> **What the exercise asks**:
Every record, from the first to the last, is to be printed again exactly.

[Records from a collection]
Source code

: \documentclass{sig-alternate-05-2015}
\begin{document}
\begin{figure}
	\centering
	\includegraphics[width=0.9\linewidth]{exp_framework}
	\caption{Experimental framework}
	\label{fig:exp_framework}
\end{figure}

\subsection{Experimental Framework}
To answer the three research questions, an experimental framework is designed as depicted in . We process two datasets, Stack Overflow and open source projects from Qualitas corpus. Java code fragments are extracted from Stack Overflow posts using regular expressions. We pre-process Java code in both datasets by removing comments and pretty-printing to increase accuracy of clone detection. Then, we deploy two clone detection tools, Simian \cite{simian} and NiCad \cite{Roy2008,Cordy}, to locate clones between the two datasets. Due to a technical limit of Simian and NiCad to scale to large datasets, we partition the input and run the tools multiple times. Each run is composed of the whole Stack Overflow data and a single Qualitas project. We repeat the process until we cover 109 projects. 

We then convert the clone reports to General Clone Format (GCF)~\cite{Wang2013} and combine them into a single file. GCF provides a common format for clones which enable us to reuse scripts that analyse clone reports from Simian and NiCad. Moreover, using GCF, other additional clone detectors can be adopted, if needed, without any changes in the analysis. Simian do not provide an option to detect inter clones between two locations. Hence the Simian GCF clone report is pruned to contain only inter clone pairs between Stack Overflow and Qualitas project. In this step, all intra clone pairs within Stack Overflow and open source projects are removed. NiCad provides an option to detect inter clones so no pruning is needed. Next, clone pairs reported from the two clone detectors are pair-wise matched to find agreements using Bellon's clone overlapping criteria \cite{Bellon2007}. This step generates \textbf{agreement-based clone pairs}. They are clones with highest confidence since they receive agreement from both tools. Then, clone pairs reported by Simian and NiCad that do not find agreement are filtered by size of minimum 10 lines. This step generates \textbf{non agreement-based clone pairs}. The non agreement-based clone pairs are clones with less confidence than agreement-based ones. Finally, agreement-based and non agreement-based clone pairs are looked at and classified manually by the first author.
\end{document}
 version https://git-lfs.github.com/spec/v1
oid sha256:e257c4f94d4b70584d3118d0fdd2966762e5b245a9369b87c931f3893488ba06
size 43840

> **Answer to this exercise**:
Source code

: \documentclass{sig-alternate-05-2015}
\begin{document}
\begin{figure}
	\centering
	\includegraphics[width=0.9\linewidth]{exp_framework}
	\caption{Experimental framework}
	\label{fig:exp_framework}
\end{figure}

\subsection{Experimental Framework}
To answer the three research questions, an experimental framework is designed as depicted in . We process two datasets, Stack Overflow and open source projects from Qualitas corpus. Java code fragments are extracted from Stack Overflow posts using regular expressions. We pre-process Java code in both datasets by removing comments and pretty-printing to increase accuracy of clone detection. Then, we deploy two clone detection tools, Simian \cite{simian} and NiCad \cite{Roy2008,Cordy}, to locate clones between the two datasets. Due to a technical limit of Simian and NiCad to scale to large datasets, we partition the input and run the tools multiple times. Each run is composed of the whole Stack Overflow data and a single Qualitas project. We repeat the process until we cover 109 projects. 

We then convert the clone reports to General Clone Format (GCF)~\cite{Wang2013} and combine them into a single file. GCF provides a common format for clones which enable us to reuse scripts that analyse clone reports from Simian and NiCad. Moreover, using GCF, other additional clone detectors can be adopted, if needed, without any changes in the analysis. Simian do not provide an option to detect inter clones between two locations. Hence the Simian GCF clone report is pruned to contain only inter clone pairs between Stack Overflow and Qualitas project. In this step, all intra clone pairs within Stack Overflow and open source projects are removed. NiCad provides an option to detect inter clones so no pruning is needed. Next, clone pairs reported from the two clone detectors are pair-wise matched to find agreements using Bellon's clone overlapping criteria \cite{Bellon2007}. This step generates \textbf{agreement-based clone pairs}. They are clones with highest confidence since they receive agreement from both tools. Then, clone pairs reported by Simian and NiCad that do not find agreement are filtered by size of minimum 10 lines. This step generates \textbf{non agreement-based clone pairs}. The non agreement-based clone pairs are clones with less confidence than agreement-based ones. Finally, agreement-based and non agreement-based clone pairs are looked at and classified manually by the first author.
\end{document}
 version https://git-lfs.github.com/spec/v1
oid sha256:e257c4f94d4b70584d3118d0fdd2966762e5b245a9369b87c931f3893488ba06
size 43840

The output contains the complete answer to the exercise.